Give the lines below again exactly, starting with the line that holds "spezifische Datensicht: der" and going on through the line that holds "Synonym: 'is-a' Beziehung".
** Input for this task follows **
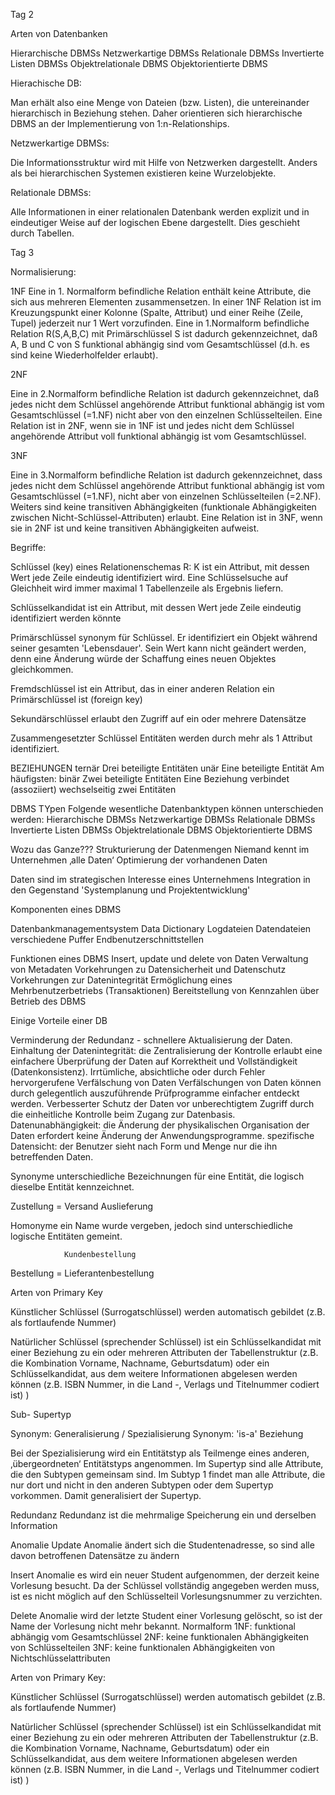 Tag 2

Arten von Datenbanken 

Hierarchische DBMSs
Netzwerkartige DBMSs
Relationale DBMSs
Invertierte Listen DBMSs
Objektrelationale DBMS
Objektorientierte DBMS

Hierachische DB:

Man erhält also eine Menge von Dateien (bzw. Listen), die untereinander hierarchisch in Beziehung stehen. Daher orientieren sich hierarchische DBMS an der Implementierung von 1:n-Relationships. 

Netzwerkartige DBMSs:

Die Informationsstruktur wird mit Hilfe von Netzwerken dargestellt. Anders als bei hierarchischen Systemen existieren keine Wurzelobjekte.

Relationale DBMSs:

Alle Informationen in einer relationalen Datenbank werden explizit und in eindeutiger Weise auf der logischen Ebene dargestellt. Dies geschieht durch Tabellen.

Tag 3

Normalisierung:

1NF
Eine in 1. Normalform befindliche Relation enthält keine Attribute, die sich aus mehreren Elementen zusammensetzen.
In einer 1NF Relation ist im Kreuzungspunkt einer Kolonne (Spalte, Attribut) und einer Reihe (Zeile, Tupel) jederzeit nur 1 Wert vorzufinden.
Eine in 1.Normalform befindliche Relation R(S,A,B,C) mit Primärschlüssel S ist dadurch gekennzeichnet, daß A, B und C von S funktional abhängig sind vom Gesamtschlüssel (d.h. es sind keine Wiederholfelder erlaubt).

2NF

Eine in 2.Normalform befindliche Relation ist dadurch gekennzeichnet, daß jedes nicht dem Schlüssel angehörende Attribut funktional abhängig ist vom Gesamtschlüssel (=1.NF) nicht aber von den einzelnen Schlüsselteilen.
Eine Relation ist in 2NF, wenn sie in 1NF ist und jedes nicht dem Schlüssel angehörende Attribut voll funktional abhängig ist vom Gesamtschlüssel.

3NF

Eine in 3.Normalform befindliche Relation ist dadurch gekennzeichnet, dass jedes nicht dem Schlüssel angehörende Attribut funktional abhängig ist vom Gesamtschlüssel (=1.NF), nicht aber von einzelnen Schlüsselteilen (=2.NF). Weiters sind keine transitiven Abhängigkeiten (funktionale Abhängigkeiten zwischen Nicht-Schlüssel-Attributen) erlaubt.
Eine Relation ist in 3NF, wenn sie in 2NF ist und keine transitiven Abhängigkeiten aufweist.

Begriffe:

Schlüssel (key) eines Relationenschemas R: K
ist ein Attribut, mit dessen Wert jede Zeile eindeutig identifiziert wird. Eine Schlüsselsuche auf Gleichheit wird immer maximal 1 Tabellenzeile als Ergebnis liefern.

Schlüsselkandidat
ist ein Attribut, mit dessen Wert jede Zeile eindeutig identifiziert werden könnte

Primärschlüssel
synonym für Schlüssel. Er identifiziert ein Objekt während seiner gesamten 'Lebensdauer'. Sein Wert kann nicht geändert werden, denn eine Änderung würde der Schaffung eines neuen Objektes gleichkommen.

Fremdschlüssel
ist ein Attribut, das in einer anderen Relation ein Primärschlüssel ist (foreign key)

Sekundärschlüssel
erlaubt den Zugriff auf ein oder mehrere Datensätze

Zusammengesetzter Schlüssel
Entitäten werden durch mehr als 1 Attribut identifiziert.

BEZIEHUNGEN
ternär
  Drei beteiligte Entitäten
unär
  Eine beteiligte Entität
 Am häufigsten: binär
  Zwei beteiligte Entitäten
Eine Beziehung verbindet (assoziiert) wechselseitig zwei Entitäten

DBMS TYpen
Folgende wesentliche Datenbanktypen können unterschieden werden:
Hierarchische DBMSs
Netzwerkartige DBMSs
Relationale DBMSs
Invertierte Listen DBMSs
Objektrelationale DBMS
Objektorientierte DBMS

Wozu das Ganze???
Strukturierung der Datenmengen
Niemand kennt im Unternehmen ‚alle Daten‘
Optimierung der vorhandenen Daten

Daten sind im strategischen Interesse eines Unternehmens
Integration in den Gegenstand 'Systemplanung und Projektentwicklung'

Komponenten eines DBMS

Datenbankmanagementsystem
Data Dictionary
Logdateien
Datendateien
verschiedene Puffer 
Endbenutzerschnittstellen

Funktionen eines DBMS
Insert, update und delete von Daten
Verwaltung von Metadaten
Vorkehrungen zu Datensicherheit und Datenschutz
Vorkehrungen zur Datenintegrität
Ermöglichung eines Mehrbenutzerbetriebs (Transaktionen)
Bereitstellung von Kennzahlen über Betrieb des DBMS

Einige Vorteile einer DB

Verminderung der Redundanz - schnellere Aktualisierung der Daten.
Einhaltung der Datenintegrität: die Zentralisierung der Kontrolle erlaubt eine  einfachere Überprüfung der Daten auf
Korrektheit und Vollständigkeit  (Datenkonsistenz).
Irrtümliche, absichtliche oder durch Fehler hervorgerufene Verfälschung von Daten
Verfälschungen von Daten können durch gelegentlich auszuführende Prüfprogramme einfacher entdeckt werden.
Verbesserter Schutz der Daten vor unberechtigtem Zugriff durch die einheitliche Kontrolle beim Zugang zur Datenbasis.
Datenunabhängigkeit: die Änderung der physikalischen Organisation der Daten erfordert keine Änderung der  Anwendungsprogramme.
spezifische Datensicht: der Benutzer sieht nach Form und Menge nur die ihn betreffenden Daten.

Synonyme
unterschiedliche Bezeichnungen für eine Entität, die logisch dieselbe Entität kennzeichnet.

Zustellung
                  = Versand
Auslieferung

Homonyme
ein Name wurde vergeben, jedoch sind unterschiedliche logische Entitäten gemeint.
   
                Kundenbestellung
Bestellung  =
                Lieferantenbestellung

Arten von Primary Key

Künstlicher Schlüssel (Surrogatschlüssel)
werden automatisch gebildet (z.B. als fortlaufende Nummer)

Natürlicher Schlüssel (sprechender Schlüssel)
ist ein Schlüsselkandidat mit einer Beziehung zu ein oder mehreren Attributen der Tabellenstruktur (z.B. die Kombination Vorname, Nachname, Geburtsdatum) oder ein Schlüsselkandidat, aus dem weitere Informationen abgelesen werden können  (z.B. ISBN Nummer, in die Land -, Verlags und Titelnummer codiert ist) )

Sub- Supertyp

Synonym: Generalisierung / Spezialisierung
Synonym: 'is-a' Beziehung

Bei der Spezialisierung wird ein Entitätstyp als Teilmenge eines anderen, ‚übergeordneten‘ Entitätstyps angenommen. Im Supertyp sind alle Attribute, die den Subtypen gemeinsam sind. Im Subtyp 1 findet man alle Attribute, die nur dort und nicht in den anderen Subtypen oder dem Supertyp vorkommen. Damit generalisiert der Supertyp.

Redundanz
Redundanz ist die mehrmalige Speicherung ein und derselben Information

Anomalie
Update Anomalie
ändert sich die Studentenadresse, so sind alle davon betroffenen Datensätze zu ändern

Insert Anomalie
es wird ein neuer Student aufgenommen, der derzeit keine Vorlesung besucht. Da der Schlüssel vollständig angegeben werden muss, ist es nicht möglich auf den Schlüsselteil Vorlesungsnummer zu verzichten.

Delete Anomalie
wird der letzte Student einer Vorlesung gelöscht, so ist der Name der Vorlesung nicht mehr bekannt.
Normalform
1NF: funktional abhängig vom Gesamtschlüssel
2NF: keine funktionalen Abhängigkeiten von Schlüsselteilen
3NF: keine funktionalen Abhängigkeiten von Nichtschlüsselattributen





Arten von Primary Key:

Künstlicher Schlüssel (Surrogatschlüssel)
werden automatisch gebildet (z.B. als fortlaufende Nummer)

Natürlicher Schlüssel (sprechender Schlüssel)
ist ein Schlüsselkandidat mit einer Beziehung zu ein oder mehreren Attributen der Tabellenstruktur (z.B. die Kombination Vorname, Nachname, Geburtsdatum) oder ein Schlüsselkandidat, aus dem weitere Informationen abgelesen werden können  (z.B. ISBN Nummer, in die Land -, Verlags und Titelnummer codiert ist) )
** End of Input for this task **
Result of the task
spezifische Datensicht: der Benutzer sieht nach Form und Menge nur die ihn betreffenden Daten.

Synonyme
unterschiedliche Bezeichnungen für eine Entität, die logisch dieselbe Entität kennzeichnet.

Zustellung
                  = Versand
Auslieferung

Homonyme
ein Name wurde vergeben, jedoch sind unterschiedliche logische Entitäten gemeint.
   
                Kundenbestellung
Bestellung  =
                Lieferantenbestellung

Arten von Primary Key

Künstlicher Schlüssel (Surrogatschlüssel)
werden automatisch gebildet (z.B. als fortlaufende Nummer)

Natürlicher Schlüssel (sprechender Schlüssel)
ist ein Schlüsselkandidat mit einer Beziehung zu ein oder mehreren Attributen der Tabellenstruktur (z.B. die Kombination Vorname, Nachname, Geburtsdatum) oder ein Schlüsselkandidat, aus dem weitere Informationen abgelesen werden können  (z.B. ISBN Nummer, in die Land -, Verlags und Titelnummer codiert ist) )

Sub- Supertyp

Synonym: Generalisierung / Spezialisierung
Synonym: 'is-a' Beziehung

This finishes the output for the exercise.